Work to be completed - Report how many lines in the entries below have the word "automatically" in them, and give no other words.

[Source material — start]

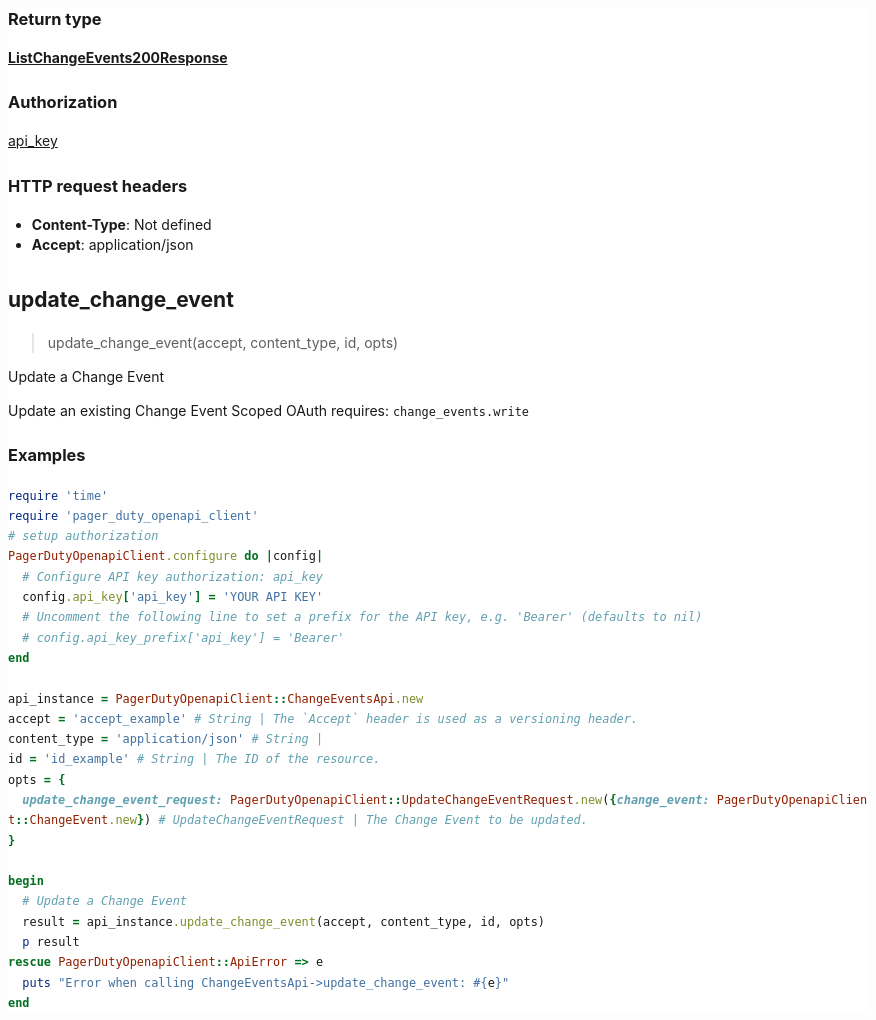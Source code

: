 ### Return type

[**ListChangeEvents200Response**](ListChangeEvents200Response.md)

### Authorization

[api_key](../README.md#api_key)

### HTTP request headers

- **Content-Type**: Not defined
- **Accept**: application/json


## update_change_event

> <GetChangeEvent200Response> update_change_event(accept, content_type, id, opts)

Update a Change Event

Update an existing Change Event  Scoped OAuth requires: `change_events.write` 

### Examples

```ruby
require 'time'
require 'pager_duty_openapi_client'
# setup authorization
PagerDutyOpenapiClient.configure do |config|
  # Configure API key authorization: api_key
  config.api_key['api_key'] = 'YOUR API KEY'
  # Uncomment the following line to set a prefix for the API key, e.g. 'Bearer' (defaults to nil)
  # config.api_key_prefix['api_key'] = 'Bearer'
end

api_instance = PagerDutyOpenapiClient::ChangeEventsApi.new
accept = 'accept_example' # String | The `Accept` header is used as a versioning header.
content_type = 'application/json' # String | 
id = 'id_example' # String | The ID of the resource.
opts = {
  update_change_event_request: PagerDutyOpenapiClient::UpdateChangeEventRequest.new({change_event: PagerDutyOpenapiClient::ChangeEvent.new}) # UpdateChangeEventRequest | The Change Event to be updated.
}

begin
  # Update a Change Event
  result = api_instance.update_change_event(accept, content_type, id, opts)
  p result
rescue PagerDutyOpenapiClient::ApiError => e
  puts "Error when calling ChangeEventsApi->update_change_event: #{e}"
end
```
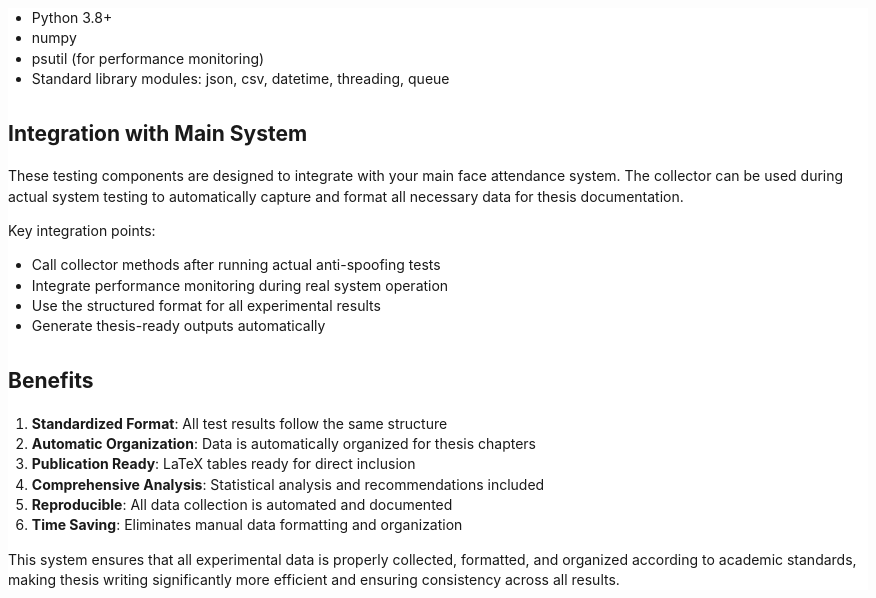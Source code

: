 - Python 3.8+
- numpy
- psutil (for performance monitoring)
- Standard library modules: json, csv, datetime, threading, queue

## Integration with Main System

These testing components are designed to integrate with your main face attendance system. The collector can be used during actual system testing to automatically capture and format all necessary data for thesis documentation.

Key integration points:

- Call collector methods after running actual anti-spoofing tests
- Integrate performance monitoring during real system operation
- Use the structured format for all experimental results
- Generate thesis-ready outputs automatically

## Benefits

1. **Standardized Format**: All test results follow the same structure
2. **Automatic Organization**: Data is automatically organized for thesis chapters
3. **Publication Ready**: LaTeX tables ready for direct inclusion
4. **Comprehensive Analysis**: Statistical analysis and recommendations included
5. **Reproducible**: All data collection is automated and documented
6. **Time Saving**: Eliminates manual data formatting and organization

This system ensures that all experimental data is properly collected, formatted, and organized according to academic standards, making thesis writing significantly more efficient and ensuring consistency across all results.
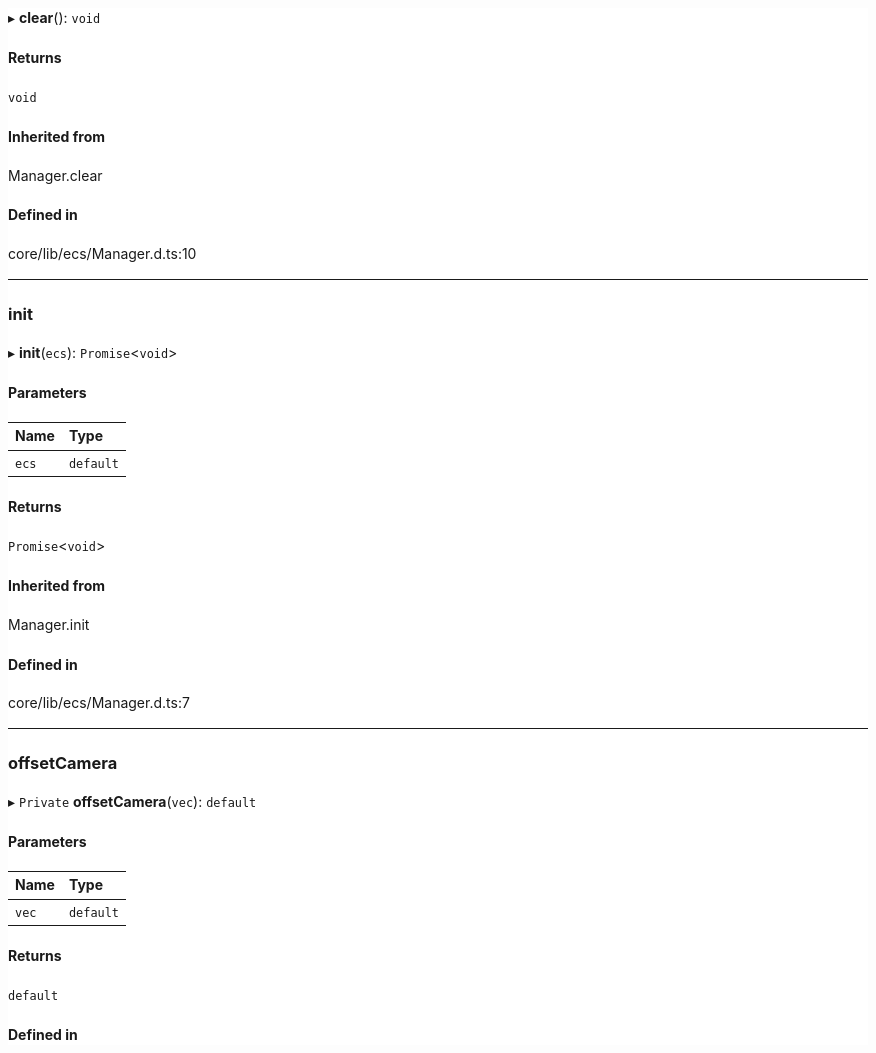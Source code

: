 ▸ **clear**(): `void`

#### Returns

`void`

#### Inherited from

Manager.clear

#### Defined in

core/lib/ecs/Manager.d.ts:10

___

### init

▸ **init**(`ecs`): `Promise`<`void`\>

#### Parameters

| Name | Type |
| :------ | :------ |
| `ecs` | `default` |

#### Returns

`Promise`<`void`\>

#### Inherited from

Manager.init

#### Defined in

core/lib/ecs/Manager.d.ts:7

___

### offsetCamera

▸ `Private` **offsetCamera**(`vec`): `default`

#### Parameters

| Name | Type |
| :------ | :------ |
| `vec` | `default` |

#### Returns

`default`

#### Defined in
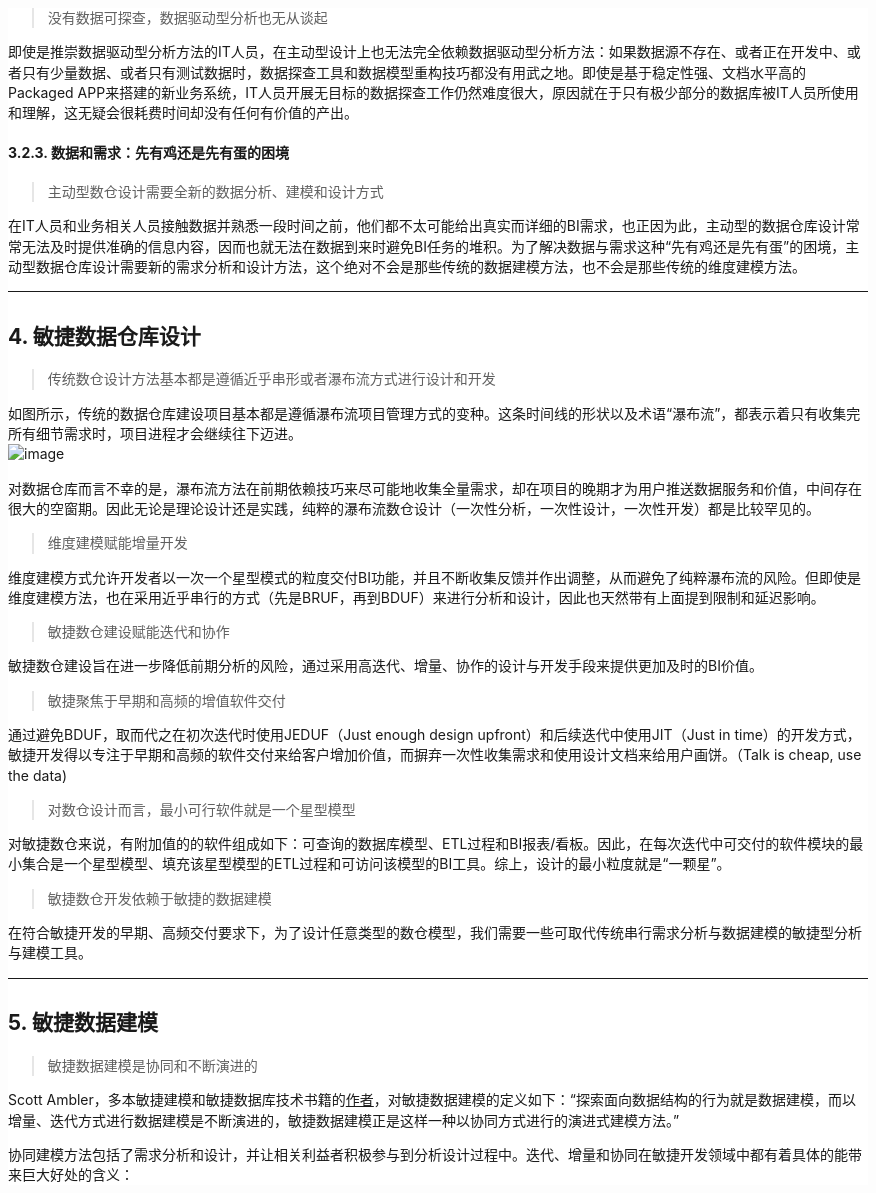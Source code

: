 >没有数据可探查，数据驱动型分析也无从谈起   

即使是推崇数据驱动型分析方法的IT人员，在主动型设计上也无法完全依赖数据驱动型分析方法：如果数据源不存在、或者正在开发中、或者只有少量数据、或者只有测试数据时，数据探查工具和数据模型重构技巧都没有用武之地。即使是基于稳定性强、文档水平高的Packaged APP来搭建的新业务系统，IT人员开展无目标的数据探查工作仍然难度很大，原因就在于只有极少部分的数据库被IT人员所使用和理解，这无疑会很耗费时间却没有任何有价值的产出。

#### 3.2.3. 数据和需求：先有鸡还是先有蛋的困境   

>主动型数仓设计需要全新的数据分析、建模和设计方式   

在IT人员和业务相关人员接触数据并熟悉一段时间之前，他们都不太可能给出真实而详细的BI需求，也正因为此，主动型的数据仓库设计常常无法及时提供准确的信息内容，因而也就无法在数据到来时避免BI任务的堆积。为了解决数据与需求这种“先有鸡还是先有蛋”的困境，主动型数据仓库设计需要新的需求分析和设计方法，这个绝对不会是那些传统的数据建模方法，也不会是那些传统的维度建模方法。

---

## 4. 敏捷数据仓库设计   

>传统数仓设计方法基本都是遵循近乎串形或者瀑布流方式进行设计和开发  

如图所示，传统的数据仓库建设项目基本都是遵循瀑布流项目管理方式的变种。这条时间线的形状以及术语“瀑布流”，都表示着只有收集完所有细节需求时，项目进程才会继续往下迈进。   
![image](https://user-images.githubusercontent.com/20431533/112653685-a2ec7000-8e89-11eb-9dd1-83b1f131b46e.png)

对数据仓库而言不幸的是，瀑布流方法在前期依赖技巧来尽可能地收集全量需求，却在项目的晚期才为用户推送数据服务和价值，中间存在很大的空窗期。因此无论是理论设计还是实践，纯粹的瀑布流数仓设计（一次性分析，一次性设计，一次性开发）都是比较罕见的。

>维度建模赋能增量开发   

维度建模方式允许开发者以一次一个星型模式的粒度交付BI功能，并且不断收集反馈并作出调整，从而避免了纯粹瀑布流的风险。但即使是维度建模方法，也在采用近乎串行的方式（先是BRUF，再到BDUF）来进行分析和设计，因此也天然带有上面提到限制和延迟影响。   

>敏捷数仓建设赋能迭代和协作   

敏捷数仓建设旨在进一步降低前期分析的风险，通过采用高迭代、增量、协作的设计与开发手段来提供更加及时的BI价值。

>敏捷聚焦于早期和高频的增值软件交付      

通过避免BDUF，取而代之在初次迭代时使用JEDUF（Just enough design upfront）和后续迭代中使用JIT（Just in time）的开发方式，敏捷开发得以专注于早期和高频的软件交付来给客户增加价值，而摒弃一次性收集需求和使用设计文档来给用户画饼。（Talk is cheap, use the data)

>对数仓设计而言，最小可行软件就是一个星型模型   

对敏捷数仓来说，有附加值的的软件组成如下：可查询的数据库模型、ETL过程和BI报表/看板。因此，在每次迭代中可交付的软件模块的最小集合是一个星型模型、填充该星型模型的ETL过程和可访问该模型的BI工具。综上，设计的最小粒度就是“一颗星”。

>敏捷数仓开发依赖于敏捷的数据建模
   
在符合敏捷开发的早期、高频交付要求下，为了设计任意类型的数仓模型，我们需要一些可取代传统串行需求分析与数据建模的敏捷型分析与建模工具。

---

## 5. 敏捷数据建模      

>敏捷数据建模是协同和不断演进的   

Scott Ambler，多本敏捷建模和敏捷数据库技术书籍的[作者](www.agiledata.org)，对敏捷数据建模的定义如下：“探索面向数据结构的行为就是数据建模，而以增量、迭代方式进行数据建模是不断演进的，敏捷数据建模正是这样一种以协同方式进行的演进式建模方法。”

协同建模方法包括了需求分析和设计，并让相关利益者积极参与到分析设计过程中。迭代、增量和协同在敏捷开发领域中都有着具体的能带来巨大好处的含义：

[Source material — finish]

Response to the exercise - 3